**WHAT NEEDS TO BE DONE**: Below this line is a set of entries; quote exactly the lines from the line that contains "The container runtime then" to the line that contains "Without SELinux support", both lines included.

**SOURCE INFORMATION**:
^^^^^^^^^^^^^^^^
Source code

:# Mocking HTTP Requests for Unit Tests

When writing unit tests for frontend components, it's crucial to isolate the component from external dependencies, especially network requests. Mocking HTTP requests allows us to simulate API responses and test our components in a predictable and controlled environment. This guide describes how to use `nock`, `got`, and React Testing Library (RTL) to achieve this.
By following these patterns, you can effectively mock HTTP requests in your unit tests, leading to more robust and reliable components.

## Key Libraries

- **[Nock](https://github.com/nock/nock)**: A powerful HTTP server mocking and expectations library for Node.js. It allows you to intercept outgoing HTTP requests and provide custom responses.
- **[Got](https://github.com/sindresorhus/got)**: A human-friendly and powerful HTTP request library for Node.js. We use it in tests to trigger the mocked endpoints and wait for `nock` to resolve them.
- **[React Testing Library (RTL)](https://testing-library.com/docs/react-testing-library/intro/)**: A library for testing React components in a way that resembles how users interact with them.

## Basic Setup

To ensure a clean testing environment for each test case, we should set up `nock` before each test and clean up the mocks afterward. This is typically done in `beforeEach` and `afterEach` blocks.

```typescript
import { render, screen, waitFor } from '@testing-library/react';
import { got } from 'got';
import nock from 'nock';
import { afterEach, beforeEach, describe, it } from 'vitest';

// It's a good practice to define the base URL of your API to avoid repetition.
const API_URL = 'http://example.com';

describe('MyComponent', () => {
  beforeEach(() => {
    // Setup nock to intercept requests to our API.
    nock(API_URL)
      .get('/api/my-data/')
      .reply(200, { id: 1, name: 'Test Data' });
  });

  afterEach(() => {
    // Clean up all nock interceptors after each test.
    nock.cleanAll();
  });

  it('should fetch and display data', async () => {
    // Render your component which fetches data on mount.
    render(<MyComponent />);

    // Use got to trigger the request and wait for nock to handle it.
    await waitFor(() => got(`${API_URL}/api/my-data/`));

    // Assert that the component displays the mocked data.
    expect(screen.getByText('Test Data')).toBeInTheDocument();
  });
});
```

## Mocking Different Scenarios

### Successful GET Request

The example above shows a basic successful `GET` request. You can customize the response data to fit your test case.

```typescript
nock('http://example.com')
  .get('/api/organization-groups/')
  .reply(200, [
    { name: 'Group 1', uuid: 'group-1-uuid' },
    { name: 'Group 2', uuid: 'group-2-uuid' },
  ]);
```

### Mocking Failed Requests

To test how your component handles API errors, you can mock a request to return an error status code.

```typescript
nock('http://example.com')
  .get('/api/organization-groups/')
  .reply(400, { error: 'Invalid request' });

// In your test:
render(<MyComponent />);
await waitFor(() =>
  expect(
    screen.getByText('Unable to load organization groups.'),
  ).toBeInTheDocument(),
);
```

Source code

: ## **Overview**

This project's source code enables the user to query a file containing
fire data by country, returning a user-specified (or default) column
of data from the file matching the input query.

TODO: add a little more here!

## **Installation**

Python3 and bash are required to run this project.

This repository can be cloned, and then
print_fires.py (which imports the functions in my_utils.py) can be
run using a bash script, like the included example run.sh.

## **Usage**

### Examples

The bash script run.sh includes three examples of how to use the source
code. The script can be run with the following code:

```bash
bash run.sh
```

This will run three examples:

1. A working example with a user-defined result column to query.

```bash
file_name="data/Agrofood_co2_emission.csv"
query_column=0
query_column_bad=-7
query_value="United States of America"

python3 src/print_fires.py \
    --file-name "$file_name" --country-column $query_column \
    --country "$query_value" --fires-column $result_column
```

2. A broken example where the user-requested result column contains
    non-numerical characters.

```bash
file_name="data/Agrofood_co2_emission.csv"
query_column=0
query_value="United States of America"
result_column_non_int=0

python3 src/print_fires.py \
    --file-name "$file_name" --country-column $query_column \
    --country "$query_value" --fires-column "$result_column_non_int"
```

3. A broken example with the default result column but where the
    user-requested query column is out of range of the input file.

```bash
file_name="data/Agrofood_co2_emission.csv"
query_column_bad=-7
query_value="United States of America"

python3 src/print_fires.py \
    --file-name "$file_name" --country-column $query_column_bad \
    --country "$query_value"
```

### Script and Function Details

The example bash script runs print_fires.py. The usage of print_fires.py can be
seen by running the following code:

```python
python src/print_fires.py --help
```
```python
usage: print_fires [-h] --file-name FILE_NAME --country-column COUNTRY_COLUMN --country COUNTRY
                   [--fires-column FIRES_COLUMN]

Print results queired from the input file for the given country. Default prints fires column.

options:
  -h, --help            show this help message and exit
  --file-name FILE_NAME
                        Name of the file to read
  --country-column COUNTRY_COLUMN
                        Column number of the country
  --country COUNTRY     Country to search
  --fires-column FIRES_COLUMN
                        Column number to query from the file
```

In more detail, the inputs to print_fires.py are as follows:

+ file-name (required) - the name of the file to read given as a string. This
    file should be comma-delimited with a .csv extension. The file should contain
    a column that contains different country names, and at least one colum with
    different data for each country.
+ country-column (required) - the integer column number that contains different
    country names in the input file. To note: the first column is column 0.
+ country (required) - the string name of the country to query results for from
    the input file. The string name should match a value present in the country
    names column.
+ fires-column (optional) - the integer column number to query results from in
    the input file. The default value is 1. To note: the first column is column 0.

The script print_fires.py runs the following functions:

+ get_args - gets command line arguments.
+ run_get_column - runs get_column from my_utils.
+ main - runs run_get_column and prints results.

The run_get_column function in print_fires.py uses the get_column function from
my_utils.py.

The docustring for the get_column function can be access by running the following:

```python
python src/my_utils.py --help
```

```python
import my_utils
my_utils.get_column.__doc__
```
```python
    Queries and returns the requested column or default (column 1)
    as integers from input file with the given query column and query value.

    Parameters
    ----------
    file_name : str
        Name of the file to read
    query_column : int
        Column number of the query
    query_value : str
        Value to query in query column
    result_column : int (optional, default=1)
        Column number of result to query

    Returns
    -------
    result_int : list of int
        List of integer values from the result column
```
^^^^^^^^^^^^^^^^
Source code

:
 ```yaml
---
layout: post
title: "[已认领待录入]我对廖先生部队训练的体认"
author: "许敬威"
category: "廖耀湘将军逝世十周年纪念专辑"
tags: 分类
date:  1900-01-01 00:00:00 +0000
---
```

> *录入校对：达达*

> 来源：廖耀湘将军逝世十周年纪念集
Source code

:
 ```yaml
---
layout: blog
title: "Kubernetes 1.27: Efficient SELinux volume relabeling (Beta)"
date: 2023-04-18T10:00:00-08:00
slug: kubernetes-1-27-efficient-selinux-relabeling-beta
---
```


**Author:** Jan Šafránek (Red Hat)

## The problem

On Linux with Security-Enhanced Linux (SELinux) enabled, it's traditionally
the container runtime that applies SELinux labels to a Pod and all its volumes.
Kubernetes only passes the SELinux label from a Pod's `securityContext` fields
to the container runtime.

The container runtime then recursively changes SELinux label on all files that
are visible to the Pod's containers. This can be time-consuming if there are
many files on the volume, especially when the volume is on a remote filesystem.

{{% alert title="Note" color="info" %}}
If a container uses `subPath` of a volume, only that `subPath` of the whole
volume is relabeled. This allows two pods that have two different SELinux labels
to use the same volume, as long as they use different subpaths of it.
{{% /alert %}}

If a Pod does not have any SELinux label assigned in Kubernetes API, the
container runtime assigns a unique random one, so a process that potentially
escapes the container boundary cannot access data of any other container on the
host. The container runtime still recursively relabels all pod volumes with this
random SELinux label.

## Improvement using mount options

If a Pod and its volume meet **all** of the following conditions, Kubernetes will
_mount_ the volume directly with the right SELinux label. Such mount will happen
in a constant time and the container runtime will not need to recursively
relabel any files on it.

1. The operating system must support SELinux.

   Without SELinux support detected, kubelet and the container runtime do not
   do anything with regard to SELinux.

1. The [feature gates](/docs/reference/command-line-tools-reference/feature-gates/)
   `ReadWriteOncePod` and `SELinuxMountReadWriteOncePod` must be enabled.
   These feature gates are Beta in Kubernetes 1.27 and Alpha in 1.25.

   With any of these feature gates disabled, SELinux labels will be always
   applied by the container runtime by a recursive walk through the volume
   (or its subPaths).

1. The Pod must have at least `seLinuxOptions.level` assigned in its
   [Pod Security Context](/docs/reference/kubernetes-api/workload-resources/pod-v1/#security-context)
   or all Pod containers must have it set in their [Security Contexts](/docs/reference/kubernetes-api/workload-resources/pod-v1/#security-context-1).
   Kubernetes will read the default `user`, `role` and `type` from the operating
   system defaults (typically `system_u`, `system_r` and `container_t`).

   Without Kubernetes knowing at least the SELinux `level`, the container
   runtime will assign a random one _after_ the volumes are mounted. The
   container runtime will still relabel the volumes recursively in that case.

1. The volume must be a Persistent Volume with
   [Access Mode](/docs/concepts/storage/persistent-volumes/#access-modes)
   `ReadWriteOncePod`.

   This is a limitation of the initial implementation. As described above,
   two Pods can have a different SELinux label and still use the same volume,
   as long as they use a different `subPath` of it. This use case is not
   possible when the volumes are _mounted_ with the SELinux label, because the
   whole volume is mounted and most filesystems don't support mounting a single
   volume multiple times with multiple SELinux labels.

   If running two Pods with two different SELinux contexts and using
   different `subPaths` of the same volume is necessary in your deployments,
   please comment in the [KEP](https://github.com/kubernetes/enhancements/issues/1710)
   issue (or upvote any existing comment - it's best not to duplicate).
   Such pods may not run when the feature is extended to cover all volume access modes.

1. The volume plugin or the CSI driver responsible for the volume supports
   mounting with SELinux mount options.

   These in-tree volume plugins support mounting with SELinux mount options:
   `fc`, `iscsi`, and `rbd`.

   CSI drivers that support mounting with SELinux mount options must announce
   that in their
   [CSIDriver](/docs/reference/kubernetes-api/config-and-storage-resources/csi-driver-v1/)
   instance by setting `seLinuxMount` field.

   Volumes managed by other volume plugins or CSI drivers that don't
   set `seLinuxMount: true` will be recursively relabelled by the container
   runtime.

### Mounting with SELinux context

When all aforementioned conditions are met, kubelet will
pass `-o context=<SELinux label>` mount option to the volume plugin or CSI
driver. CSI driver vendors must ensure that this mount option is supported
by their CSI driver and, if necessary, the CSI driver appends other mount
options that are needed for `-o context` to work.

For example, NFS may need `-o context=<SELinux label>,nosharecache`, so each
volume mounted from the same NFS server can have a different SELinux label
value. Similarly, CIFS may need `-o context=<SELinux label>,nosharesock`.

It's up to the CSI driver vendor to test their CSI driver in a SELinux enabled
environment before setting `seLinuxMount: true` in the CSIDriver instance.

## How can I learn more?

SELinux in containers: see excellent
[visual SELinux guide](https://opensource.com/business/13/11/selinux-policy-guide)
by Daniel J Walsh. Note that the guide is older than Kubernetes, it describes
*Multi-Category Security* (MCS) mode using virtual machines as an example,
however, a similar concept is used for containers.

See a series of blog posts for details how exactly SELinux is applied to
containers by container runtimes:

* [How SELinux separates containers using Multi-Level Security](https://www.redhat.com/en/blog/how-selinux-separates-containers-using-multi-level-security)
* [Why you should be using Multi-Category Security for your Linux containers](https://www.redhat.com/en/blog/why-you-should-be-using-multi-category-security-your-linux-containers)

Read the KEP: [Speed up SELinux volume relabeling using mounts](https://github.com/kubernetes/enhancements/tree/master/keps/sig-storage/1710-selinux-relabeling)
^^^^^^^^^^^^^^^^
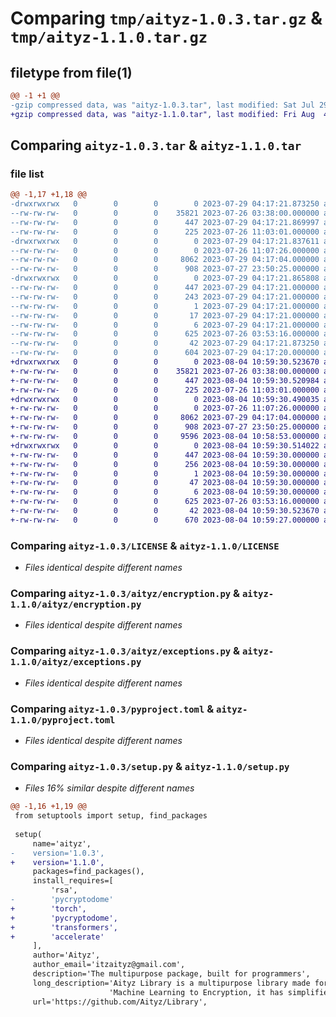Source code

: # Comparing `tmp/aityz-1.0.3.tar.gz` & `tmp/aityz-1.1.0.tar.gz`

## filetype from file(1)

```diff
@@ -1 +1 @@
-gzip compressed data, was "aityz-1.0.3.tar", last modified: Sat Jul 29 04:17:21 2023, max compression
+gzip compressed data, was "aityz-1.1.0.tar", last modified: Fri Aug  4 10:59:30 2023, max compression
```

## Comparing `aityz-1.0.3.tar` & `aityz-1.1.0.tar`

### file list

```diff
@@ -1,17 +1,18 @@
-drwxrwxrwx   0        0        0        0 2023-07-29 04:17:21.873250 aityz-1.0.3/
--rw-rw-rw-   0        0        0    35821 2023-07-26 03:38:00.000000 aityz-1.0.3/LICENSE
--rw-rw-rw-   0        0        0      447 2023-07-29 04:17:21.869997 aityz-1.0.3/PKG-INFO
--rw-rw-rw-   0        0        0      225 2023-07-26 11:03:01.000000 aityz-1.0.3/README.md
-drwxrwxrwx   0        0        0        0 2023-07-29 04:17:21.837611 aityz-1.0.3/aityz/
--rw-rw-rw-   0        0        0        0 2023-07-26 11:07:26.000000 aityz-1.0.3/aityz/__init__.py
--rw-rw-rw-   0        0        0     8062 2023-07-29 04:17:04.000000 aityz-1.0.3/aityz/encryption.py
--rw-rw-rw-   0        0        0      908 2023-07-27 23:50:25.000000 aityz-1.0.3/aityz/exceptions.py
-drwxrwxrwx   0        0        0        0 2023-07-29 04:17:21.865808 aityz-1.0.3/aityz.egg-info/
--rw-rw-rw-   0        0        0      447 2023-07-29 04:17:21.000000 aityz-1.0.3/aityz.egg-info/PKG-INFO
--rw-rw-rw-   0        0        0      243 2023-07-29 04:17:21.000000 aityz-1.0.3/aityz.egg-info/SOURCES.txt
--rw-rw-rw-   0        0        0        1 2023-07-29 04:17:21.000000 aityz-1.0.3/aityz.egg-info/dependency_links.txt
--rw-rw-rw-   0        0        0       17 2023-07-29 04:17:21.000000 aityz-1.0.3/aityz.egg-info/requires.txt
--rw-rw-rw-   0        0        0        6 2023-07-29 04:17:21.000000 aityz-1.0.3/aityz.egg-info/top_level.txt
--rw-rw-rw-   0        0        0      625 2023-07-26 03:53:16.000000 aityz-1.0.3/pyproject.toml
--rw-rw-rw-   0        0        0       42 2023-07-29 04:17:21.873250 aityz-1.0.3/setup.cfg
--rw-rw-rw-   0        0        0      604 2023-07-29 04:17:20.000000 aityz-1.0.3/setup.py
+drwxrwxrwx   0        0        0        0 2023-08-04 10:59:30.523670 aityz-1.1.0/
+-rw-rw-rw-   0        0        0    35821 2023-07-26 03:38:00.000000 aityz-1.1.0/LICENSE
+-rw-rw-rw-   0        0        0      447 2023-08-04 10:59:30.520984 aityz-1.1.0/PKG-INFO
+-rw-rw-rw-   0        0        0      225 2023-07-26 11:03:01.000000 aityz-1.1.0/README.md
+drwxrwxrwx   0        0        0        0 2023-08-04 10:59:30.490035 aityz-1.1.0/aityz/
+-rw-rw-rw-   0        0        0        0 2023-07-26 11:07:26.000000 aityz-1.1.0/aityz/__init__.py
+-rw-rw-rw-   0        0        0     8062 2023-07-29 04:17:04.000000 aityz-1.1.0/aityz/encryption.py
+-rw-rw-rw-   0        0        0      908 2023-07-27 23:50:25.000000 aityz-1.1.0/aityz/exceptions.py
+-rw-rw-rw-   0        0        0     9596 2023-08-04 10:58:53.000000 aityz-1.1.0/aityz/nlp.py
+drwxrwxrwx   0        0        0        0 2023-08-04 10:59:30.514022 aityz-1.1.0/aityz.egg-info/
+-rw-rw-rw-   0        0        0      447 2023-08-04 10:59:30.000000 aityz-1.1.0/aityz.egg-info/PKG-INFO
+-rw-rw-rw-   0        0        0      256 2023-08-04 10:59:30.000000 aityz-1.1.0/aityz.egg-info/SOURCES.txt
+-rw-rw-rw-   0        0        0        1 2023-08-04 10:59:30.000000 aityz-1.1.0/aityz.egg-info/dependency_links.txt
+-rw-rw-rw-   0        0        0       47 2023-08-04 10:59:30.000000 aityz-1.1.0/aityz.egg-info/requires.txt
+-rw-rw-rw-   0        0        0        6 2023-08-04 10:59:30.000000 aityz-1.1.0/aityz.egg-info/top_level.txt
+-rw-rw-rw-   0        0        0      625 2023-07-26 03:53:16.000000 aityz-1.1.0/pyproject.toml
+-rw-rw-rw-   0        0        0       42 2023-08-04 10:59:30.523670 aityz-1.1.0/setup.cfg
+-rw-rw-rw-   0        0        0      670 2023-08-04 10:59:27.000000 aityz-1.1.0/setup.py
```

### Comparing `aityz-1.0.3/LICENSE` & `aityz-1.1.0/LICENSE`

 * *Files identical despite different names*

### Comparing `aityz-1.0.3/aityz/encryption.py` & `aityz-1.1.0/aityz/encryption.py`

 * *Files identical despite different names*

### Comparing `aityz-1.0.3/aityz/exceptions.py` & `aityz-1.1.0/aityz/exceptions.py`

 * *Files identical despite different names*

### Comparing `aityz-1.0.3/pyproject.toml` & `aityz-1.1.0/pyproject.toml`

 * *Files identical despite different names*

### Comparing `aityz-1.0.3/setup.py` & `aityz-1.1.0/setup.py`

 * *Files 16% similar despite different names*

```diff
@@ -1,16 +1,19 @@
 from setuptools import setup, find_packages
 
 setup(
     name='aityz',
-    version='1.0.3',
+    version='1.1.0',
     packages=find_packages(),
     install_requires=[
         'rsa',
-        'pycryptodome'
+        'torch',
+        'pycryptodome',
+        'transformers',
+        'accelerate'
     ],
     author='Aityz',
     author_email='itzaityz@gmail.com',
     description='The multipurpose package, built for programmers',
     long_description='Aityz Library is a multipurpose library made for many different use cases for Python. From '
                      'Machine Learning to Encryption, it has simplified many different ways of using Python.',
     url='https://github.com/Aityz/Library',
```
^^^^^^^^^^^^^^^^
**EXERCISE RESULT**:
The container runtime then recursively changes SELinux label on all files that
are visible to the Pod's containers. This can be time-consuming if there are
many files on the volume, especially when the volume is on a remote filesystem.

{{% alert title="Note" color="info" %}}
If a container uses `subPath` of a volume, only that `subPath` of the whole
volume is relabeled. This allows two pods that have two different SELinux labels
to use the same volume, as long as they use different subpaths of it.
{{% /alert %}}

If a Pod does not have any SELinux label assigned in Kubernetes API, the
container runtime assigns a unique random one, so a process that potentially
escapes the container boundary cannot access data of any other container on the
host. The container runtime still recursively relabels all pod volumes with this
random SELinux label.

## Improvement using mount options

If a Pod and its volume meet **all** of the following conditions, Kubernetes will
_mount_ the volume directly with the right SELinux label. Such mount will happen
in a constant time and the container runtime will not need to recursively
relabel any files on it.

1. The operating system must support SELinux.

   Without SELinux support detected, kubelet and the container runtime do not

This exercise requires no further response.